Retinal tears are a consequence of vitreoretinal tractions and occur in the upper half of the retina (most often on the temporal side, less often on the nasal side). Retinal holes occur as a result of chronic retinal atrophy and are round or oval. They are mainly located on the temporal side (most often at the top, less often at the bottom); compared to retinal tears, they are less dangerous.

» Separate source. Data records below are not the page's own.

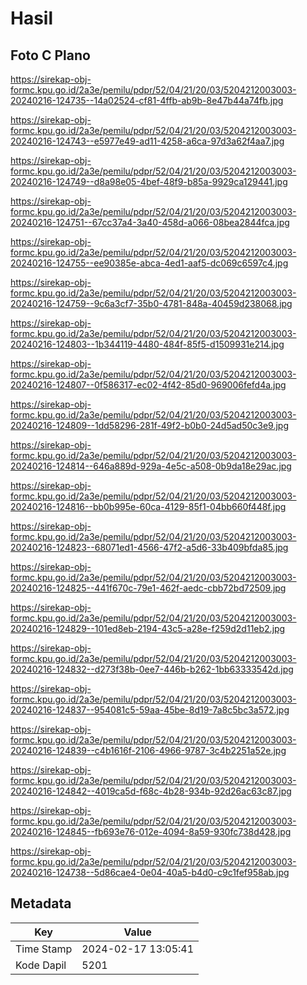 # Hasil

## Foto C Plano

https://sirekap-obj-formc.kpu.go.id/2a3e/pemilu/pdpr/52/04/21/20/03/5204212003003-20240216-124735--14a02524-cf81-4ffb-ab9b-8e47b44a74fb.jpg

https://sirekap-obj-formc.kpu.go.id/2a3e/pemilu/pdpr/52/04/21/20/03/5204212003003-20240216-124743--e5977e49-ad11-4258-a6ca-97d3a62f4aa7.jpg

https://sirekap-obj-formc.kpu.go.id/2a3e/pemilu/pdpr/52/04/21/20/03/5204212003003-20240216-124749--d8a98e05-4bef-48f9-b85a-9929ca129441.jpg

https://sirekap-obj-formc.kpu.go.id/2a3e/pemilu/pdpr/52/04/21/20/03/5204212003003-20240216-124751--67cc37a4-3a40-458d-a066-08bea2844fca.jpg

https://sirekap-obj-formc.kpu.go.id/2a3e/pemilu/pdpr/52/04/21/20/03/5204212003003-20240216-124755--ee90385e-abca-4ed1-aaf5-dc069c6597c4.jpg

https://sirekap-obj-formc.kpu.go.id/2a3e/pemilu/pdpr/52/04/21/20/03/5204212003003-20240216-124759--9c6a3cf7-35b0-4781-848a-40459d238068.jpg

https://sirekap-obj-formc.kpu.go.id/2a3e/pemilu/pdpr/52/04/21/20/03/5204212003003-20240216-124803--1b344119-4480-484f-85f5-d1509931e214.jpg

https://sirekap-obj-formc.kpu.go.id/2a3e/pemilu/pdpr/52/04/21/20/03/5204212003003-20240216-124807--0f586317-ec02-4f42-85d0-969006fefd4a.jpg

https://sirekap-obj-formc.kpu.go.id/2a3e/pemilu/pdpr/52/04/21/20/03/5204212003003-20240216-124809--1dd58296-281f-49f2-b0b0-24d5ad50c3e9.jpg

https://sirekap-obj-formc.kpu.go.id/2a3e/pemilu/pdpr/52/04/21/20/03/5204212003003-20240216-124814--646a889d-929a-4e5c-a508-0b9da18e29ac.jpg

https://sirekap-obj-formc.kpu.go.id/2a3e/pemilu/pdpr/52/04/21/20/03/5204212003003-20240216-124816--bb0b995e-60ca-4129-85f1-04bb660f448f.jpg

https://sirekap-obj-formc.kpu.go.id/2a3e/pemilu/pdpr/52/04/21/20/03/5204212003003-20240216-124823--68071ed1-4566-47f2-a5d6-33b409bfda85.jpg

https://sirekap-obj-formc.kpu.go.id/2a3e/pemilu/pdpr/52/04/21/20/03/5204212003003-20240216-124825--441f670c-79e1-462f-aedc-cbb72bd72509.jpg

https://sirekap-obj-formc.kpu.go.id/2a3e/pemilu/pdpr/52/04/21/20/03/5204212003003-20240216-124829--101ed8eb-2194-43c5-a28e-f259d2d11eb2.jpg

https://sirekap-obj-formc.kpu.go.id/2a3e/pemilu/pdpr/52/04/21/20/03/5204212003003-20240216-124832--d273f38b-0ee7-446b-b262-1bb63333542d.jpg

https://sirekap-obj-formc.kpu.go.id/2a3e/pemilu/pdpr/52/04/21/20/03/5204212003003-20240216-124837--954081c5-59aa-45be-8d19-7a8c5bc3a572.jpg

https://sirekap-obj-formc.kpu.go.id/2a3e/pemilu/pdpr/52/04/21/20/03/5204212003003-20240216-124839--c4b1616f-2106-4966-9787-3c4b2251a52e.jpg

https://sirekap-obj-formc.kpu.go.id/2a3e/pemilu/pdpr/52/04/21/20/03/5204212003003-20240216-124842--4019ca5d-f68c-4b28-934b-92d26ac63c87.jpg

https://sirekap-obj-formc.kpu.go.id/2a3e/pemilu/pdpr/52/04/21/20/03/5204212003003-20240216-124845--fb693e76-012e-4094-8a59-930fc738d428.jpg

https://sirekap-obj-formc.kpu.go.id/2a3e/pemilu/pdpr/52/04/21/20/03/5204212003003-20240216-124738--5d86cae4-0e04-40a5-b4d0-c9c1fef958ab.jpg


## Metadata

| Key        | Value               |
| ---------- | ------------------- |
| Time Stamp | 2024-02-17 13:05:41 |
| Kode Dapil | 5201                |



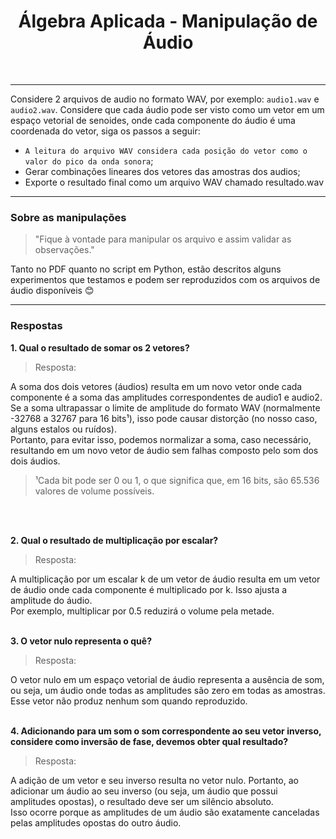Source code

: <center><h1></h1></center>

<center><h1>Álgebra Aplicada - Manipulação de Áudio</h1></center>
<br>

---

Considere 2 arquivos de audio no formato WAV, por exemplo: `audio1.wav` e `audio2.wav`. Considere que cada áudio pode ser visto como um vetor em um espaço vetorial de senoides, onde cada componente do áudio é uma coordenada do vetor, siga os passos a seguir:

*   `A leitura do arquivo WAV considera cada posição do vetor como o valor do pico da onda sonora`;
*   Gerar combinações lineares dos vetores das amostras dos audios;
*   Exporte o resultado final como um arquivo WAV chamado resultado.wav

---

### Sobre as manipulações

> "Fique à vontade para manipular os arquivo e assim validar as observações."

Tanto no PDF quanto no script em Python, estão descritos alguns experimentos que testamos e podem ser reproduzidos com os arquivos de áudio disponíveis 😊

---

### Respostas

**1.   Qual o resultado de somar os 2 vetores?**
<br>
> Resposta: <br>

A soma dos dois vetores (áudios) resulta em um novo vetor onde cada componente é a soma das amplitudes correspondentes de audio1 e audio2. <br>
Se a soma ultrapassar o limite de amplitude do formato WAV (normalmente -32768 a 32767 para 16 bits¹), isso pode causar distorção (no nosso caso, alguns estalos ou ruídos).<br>
Portanto, para evitar isso, podemos normalizar a soma, caso necessário, resultando em um novo vetor de áudio sem falhas composto pelo som dos dois áudios.

> ¹Cada bit pode ser 0 ou 1, o que significa que, em 16 bits, são 65.536 valores de volume possíveis.

<br>
<br>

**2.   Qual o resultado de multiplicação por escalar?** 
<br>
> Resposta: <br>

A multiplicação por um escalar k de um vetor de áudio resulta em um vetor de áudio onde cada componente é multiplicado por k. Isso ajusta a amplitude do áudio. <br>
Por exemplo, multiplicar por 0.5 reduzirá o volume pela metade.
<br>
<br>

**3.   O vetor nulo representa o quê?** 
<br>
> Resposta: <br>

O vetor nulo em um espaço vetorial de áudio representa a ausência de som, ou seja, um áudio onde todas as amplitudes são zero em todas as amostras. Esse vetor não produz nenhum som quando reproduzido.
<br>
<br>

**4.   Adicionando para um som o som correspondente ao seu vetor inverso, considere como inversão de fase, devemos obter qual resultado?**
<br>
> Resposta: <br>

A adição de um vetor e seu inverso resulta no vetor nulo. Portanto, ao adicionar um áudio ao seu inverso (ou seja, um áudio que possui amplitudes opostas), o resultado deve ser um silêncio absoluto. <br>
Isso ocorre porque as amplitudes de um áudio são exatamente canceladas pelas amplitudes opostas do outro áudio.

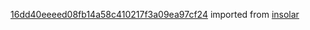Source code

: [16dd40eeeed08fb14a58c410217f3a09ea97cf24](https://github.com/insolar/insolar/commit/16dd40eeeed08fb14a58c410217f3a09ea97cf24) imported from [insolar](https://github.com/insolar/insolar)
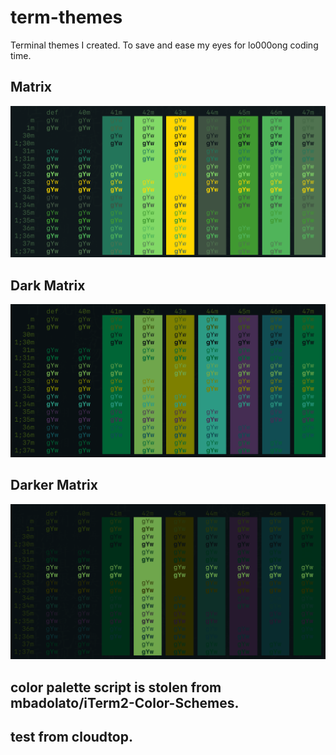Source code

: # term-themes

Terminal themes I created. To save and ease my eyes for lo000ong coding time.

## Matrix

![Screenshot](screenshots/matrix.png)

## Dark Matrix

![Screenshot](screenshots/darkmatrix.png)

## Darker Matrix

![Screenshot](screenshots/darkermatrix.png)

## color palette script is stolen from mbadolato/iTerm2-Color-Schemes.

## test from cloudtop.
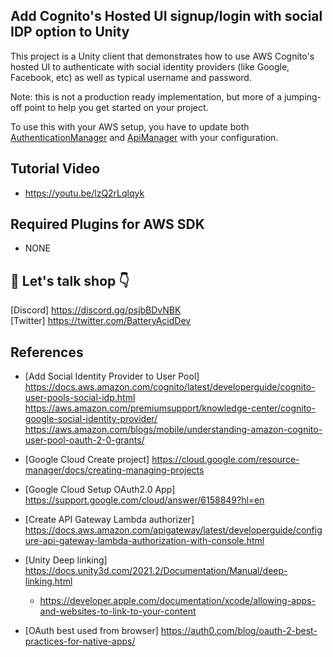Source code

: ## Add Cognito's Hosted UI signup/login with social IDP option to Unity

This project is a Unity client that demonstrates how to use AWS Cognito's hosted UI to authenticate with 
social identity providers (like Google, Facebook, etc) as well as typical username and password.

Note: this is not a production ready implementation, but more of a jumping-off point to help you get started on your project.

To use this with your AWS setup, you have to update both [AuthenticationManager](https://github.com/BatteryAcid/unity-cognito-hostedui-social-client/blob/master/Assets/Scripts/AuthenticationManager.cs#L10) and [ApiManager](https://github.com/BatteryAcid/unity-cognito-hostedui-social-client/blob/master/Assets/Scripts/ApiManager.cs#L6) with your configuration.

## Tutorial Video  

* https://youtu.be/lzQ2rLqlqyk

## Required Plugins for AWS SDK  

* NONE
    
## 👋 Let's talk shop 👇  
[Discord] https://discord.gg/psjbBDvNBK  
[Twitter] https://twitter.com/BatteryAcidDev

## References
* [Add Social Identity Provider to User Pool] https://docs.aws.amazon.com/cognito/latest/developerguide/cognito-user-pools-social-idp.html
https://aws.amazon.com/premiumsupport/knowledge-center/cognito-google-social-identity-provider/
https://aws.amazon.com/blogs/mobile/understanding-amazon-cognito-user-pool-oauth-2-0-grants/

* [Google Cloud Create project] https://cloud.google.com/resource-manager/docs/creating-managing-projects
* [Google Cloud Setup OAuth2.0 App] https://support.google.com/cloud/answer/6158849?hl=en

* [Create API Gateway Lambda authorizer] https://docs.aws.amazon.com/apigateway/latest/developerguide/configure-api-gateway-lambda-authorization-with-console.html

* [Unity Deep linking] https://docs.unity3d.com/2021.2/Documentation/Manual/deep-linking.html
    * https://developer.apple.com/documentation/xcode/allowing-apps-and-websites-to-link-to-your-content

* [OAuth best used from browser] https://auth0.com/blog/oauth-2-best-practices-for-native-apps/
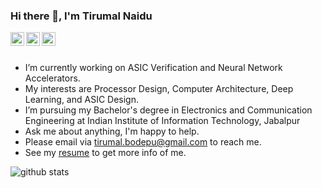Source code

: ### Hi there 👋, I'm Tirumal Naidu

<a href="https://www.linkedin.com/in/tirumalnaidu/">
  <img align="left" alt="LinkdeIn" width="22px" src="https://cdn.jsdelivr.net/npm/simple-icons@v3/icons/linkedin.svg" />
</a>
<a href="https://www.reddit.com/user/numb_dawg">
  <img align="left" alt="Reddit" width="22px" src="https://cdn.jsdelivr.net/npm/simple-icons@v3/icons/reddit.svg" />
</a>
<a href="https://twitter.com/tirumal_naidu">
  <img align="left" alt="Twitter" width="22px" src="https://cdn.jsdelivr.net/npm/simple-icons@v3/icons/twitter.svg" />
</a>

<br />
<br />

- I’m currently working on ASIC Verification and Neural Network Accelerators.
- My interests are Processor Design, Computer Architecture, Deep Learning, and ASIC Design.
- I’m pursuing my Bachelor's degree in Electronics and Communication Engineering at Indian Institute of Information Technology, Jabalpur
- Ask me about anything, I'm happy to help.
- Please email via tirumal.bodepu@gmail.com to reach me.
- See my [resume](https://drive.google.com/file/d/1Kx-auEY750mpc3trxILM0p2S-pl1uLh9/view?usp=sharing) to get more info of me.

![github stats](https://github-readme-stats.vercel.app/api?username=tirumalnaidu&theme=graywhite&show_icons=true&hide_border=true)

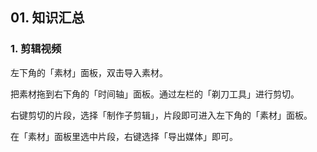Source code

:## 01. 知识汇总

### 1. 剪辑视频

左下角的「素材」面板，双击导入素材。

把素材拖到右下角的「时间轴」面板。通过左栏的「剃刀工具」进行剪切。

右键剪切的片段，选择「制作子剪辑」，片段即可进入左下角的「素材」面板。

在「素材」面板里选中片段，右键选择「导出媒体」即可。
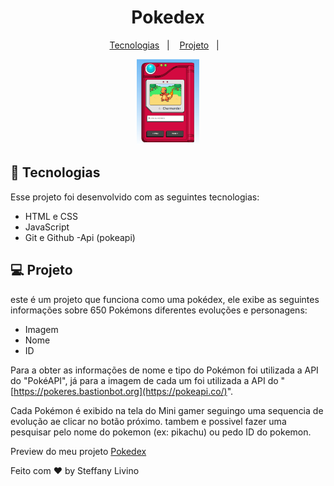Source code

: <h1 align="center"> Pokedex </h1>
<p align="center">
  <a href="#-tecnologias">Tecnologias</a>&nbsp;&nbsp;&nbsp;|&nbsp;&nbsp;&nbsp;
  <a href="#-projeto">Projeto</a>&nbsp;&nbsp;&nbsp;|&nbsp;&nbsp;&nbsp;
</p>
  <p align="center">
  <img alt="pokedex" src="./img/pokedex1.png" width="20%" height="40%" >
</p>

## 🚀 Tecnologias

Esse projeto foi desenvolvido com as seguintes tecnologias:

- HTML e CSS
- JavaScript
- Git e Github
-Api (pokeapi)

## 💻 Projeto
este é um projeto que funciona como uma pokédex, ele exibe as seguintes informações sobre 650 Pokémons diferentes evoluções e personagens:

- Imagem
- Nome
- ID
  
Para a obter as informações de nome e tipo do Pokémon foi utilizada a API do "PokéAPI", já para a imagem de cada um foi utilizada a API do "[https://pokeres.bastionbot.org](https://pokeapi.co/)".

Cada Pokémon é exibido na tela do Mini gamer seguingo uma sequencia de evolução ae clicar no botão próximo. tambem e possivel fazer uma pesquisar pelo nome do pokemon (ex: pikachu) ou pedo ID do pokemon.
<p>
  Preview do meu projeto 
  <a href="https://steffanylivino.github.io/Pokedex/">Pokedex </a>
</p>

Feito com ♥ by Steffany Livino  
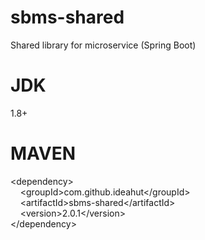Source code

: # sbms-shared
Shared library for microservice (Spring Boot)

# JDK 
1.8+

# MAVEN
&lt;dependency&gt;<br/>
&nbsp;&nbsp;&nbsp;&nbsp;&lt;groupId&gt;com.github.ideahut&lt;/groupId&gt;<br/>
&nbsp;&nbsp;&nbsp;&nbsp;&lt;artifactId&gt;sbms-shared&lt;/artifactId&gt;<br/>
&nbsp;&nbsp;&nbsp;&nbsp;&lt;version&gt;2.0.1&lt;/version&gt;<br/>
&lt;/dependency&gt;<br/>

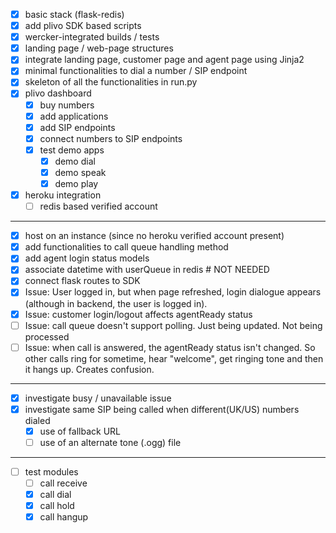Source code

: - [x] basic stack (flask-redis)
- [x] add plivo SDK based scripts
- [x] wercker-integrated builds / tests
- [x] landing page / web-page structures
- [x] integrate landing page, customer page and agent page using Jinja2
- [x] minimal functionalities to dial a number / SIP endpoint
- [x] skeleton of all the functionalities in run.py
- [x] plivo dashboard
  - [x] buy numbers
  - [x] add applications
  - [x] add SIP endpoints
  - [x] connect numbers to SIP endpoints
  - [x] test demo apps
    - [x] demo dial
    - [x] demo speak
    - [x] demo play 

- [x] heroku integration
  - [ ] redis based verified account

***

- [x] host on an instance (since no heroku verified account present)
- [x] add functionalities to call queue handling method
- [x] add agent login status models
- [x] associate datetime with userQueue in redis # NOT NEEDED
- [x] connect flask routes to SDK
- [x] Issue: User logged in, but when page refreshed, login dialogue appears (although in backend, the user is logged in).
- [x] Issue: customer login/logout affects agentReady status
- [ ] Issue: call queue doesn't support polling. Just being updated. Not being processed
- [ ] Issue: when call is answered, the agentReady status isn't changed. So other calls ring for sometime, hear "welcome", get ringing tone and then it hangs up. Creates confusion.

***

- [x] investigate busy / unavailable issue
- [x] investigate same SIP being called when different(UK/US) numbers dialed
  - [x] use of fallback URL
  - [ ] use of an alternate tone (.ogg) file

***

- [ ] test modules
  - [ ] call receive 
  - [x] call dial
  - [x] call hold
  - [x] call hangup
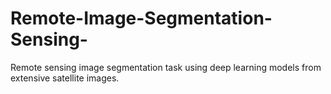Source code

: # Remote-Image-Segmentation-Sensing-
Remote sensing image segmentation task using deep learning models from extensive satellite images.
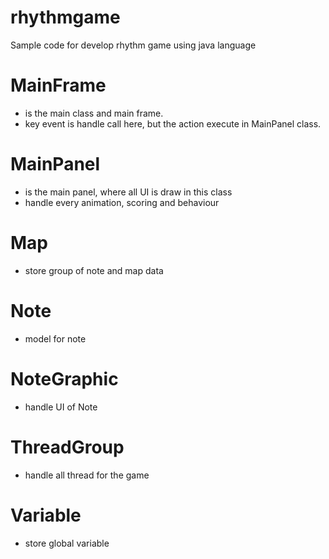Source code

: # rhythmgame
Sample code for develop rhythm game using java language


MainFrame
==========
- is the main class and main frame.
- key event is handle call here, but the action execute in MainPanel class. 


MainPanel
=========
- is the main panel, where all UI is draw in this class
- handle every animation, scoring  and  behaviour

Map
===
- store group of note and map data

Note
====
- model for note

NoteGraphic
===========
- handle UI of Note

ThreadGroup
===========
- handle all thread for the game

Variable
========
- store global variable


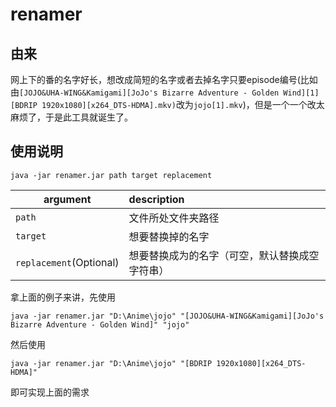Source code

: # renamer
## 由来
网上下的番的名字好长，想改成简短的名字或者去掉名字只要episode编号(比如由`[JOJO&UHA-WING&Kamigami][JoJo's Bizarre Adventure - Golden Wind][1][BDRIP 1920x1080][x264_DTS-HDMA].mkv)`改为`jojo[1].mkv`)，但是一个一个改太麻烦了，于是此工具就诞生了。

## 使用说明

`java -jar renamer.jar path target replacement`

| argument                | description                                    |
| ----------------------- | :--------------------------------------------- |
| `path`                  | 文件所处文件夹路径                             |
| `target`                | 想要替换掉的名字                               |
| `replacement`(Optional) | 想要替换成为的名字（可空，默认替换成空字符串） |

拿上面的例子来讲，先使用

`java -jar renamer.jar "D:\Anime\jojo" "[JOJO&UHA-WING&Kamigami][JoJo's Bizarre Adventure - Golden Wind]" "jojo"`  

然后使用

`java -jar renamer.jar "D:\Anime\jojo" "[BDRIP 1920x1080][x264_DTS-HDMA]"`    

即可实现上面的需求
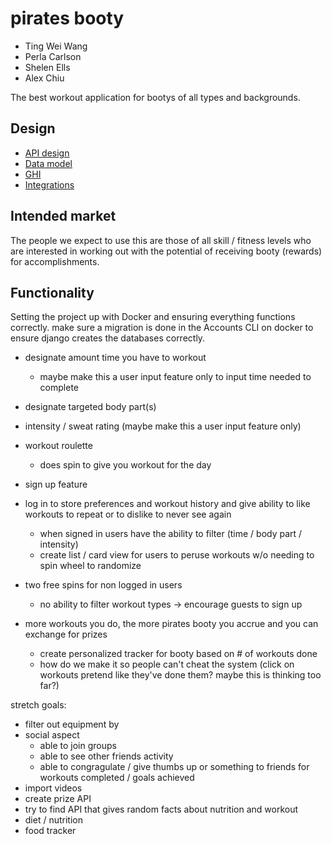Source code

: # pirates booty

* Ting Wei Wang
* Perla Carlson
* Shelen Ells
* Alex Chiu

The best workout application for bootys of all types and backgrounds.
<!-- will revisit -->

## Design

* [API design](docs/apis.md)
* [Data model](docs/data-model.md)
* [GHI](docs/ghi.md)
* [Integrations](docs/integrations.md)

## Intended market
The people we expect to use this are those of all skill / fitness levels who are interested in working out with the potential of receiving booty (rewards) for accomplishments.
<!-- will revisit -->

## Functionality

Setting the project up with Docker and ensuring everything functions correctly. 
make sure a migration is done in the Accounts CLI on docker to ensure django creates the databases correctly. 



- designate amount time you have to workout 
  - maybe make this a user input feature only to input time needed to complete
- designate targeted body part(s)
- intensity / sweat rating (maybe make this a user input feature only)
- workout roulette
  - does spin to give you workout for the day

- sign up feature
- log in to store preferences and workout history and give ability to like workouts to repeat or to dislike to never see again
  - when signed in users have the ability to filter (time / body part / intensity)
  - create list / card view for users to peruse workouts w/o needing to spin wheel to randomize
- two free spins for non logged in users
  - no ability to filter workout types -> encourage guests to sign up
- more workouts you do, the more pirates booty you accrue and you can exchange for prizes
  - create personalized tracker for booty based on # of workouts done
  - how do we make it so people can't cheat the system (click on workouts pretend like they've done them? maybe this is thinking too far?)

stretch goals:
- filter out equipment by 
- social aspect
  - able to join groups
  - able to see other friends activity
  - able to congragulate / give thumbs up or something to friends for workouts completed / goals achieved
- import videos
- create prize API
- try to find API that gives random facts about nutrition and workout
- diet / nutrition
- food tracker
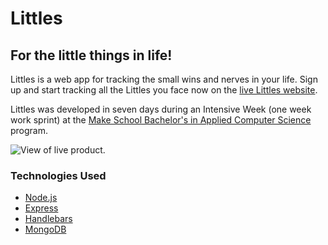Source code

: # Littles
## For the little things in life!

Littles is a web app for tracking the small wins and nerves in your life.  Sign up and start tracking all the Littles you face now on the [live Littles website](https://littles-app.herokuapp.com/).

Littles was developed in seven days during an Intensive Week (one week work sprint) at the [Make School Bachelor's in Applied Computer Science](http://make.sc) program.

![View of live product.](https://i.gyazo.com/b80b6743f32095f10df5c4bb22201edc.png)

### Technologies Used
* [Node.js](https://nodejs.org/en/)
* [Express](https://expressjs.com/)
* [Handlebars](https://handlebarsjs.com/)
* [MongoDB](https://www.mongodb.com/)

###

Morphology of retinal tears

Retinal tears come in several configurations.

  • U-shaped retinal tears (sagittal tears). These tears have a valve with an apex that is pulled up by the vitreous body and a base attached to the retina itself. Such tears consist of two parallel stripes that join at the apex, directed toward the posterior segment of the eyeball. Incomplete U-shaped tears can be linear or L-shaped.
  • Retinal tears with a “lid,” in which the valve is completely torn off, a consequence of vitreous detachment.
  • Tears are referred to as peripheral breaks along the "serrated" line with vitreous attachment to the posterior edge of the retinal tear.
  • Giant retinal tears cover 90 or more of the periphery of the retina. They are represented by various forms of U-shaped tears with the attachment of the vitreous body to the anterior edge of the tear. Giant retinal tears are most often localized directly behind the "dentate" line and less often - in the equatorial region.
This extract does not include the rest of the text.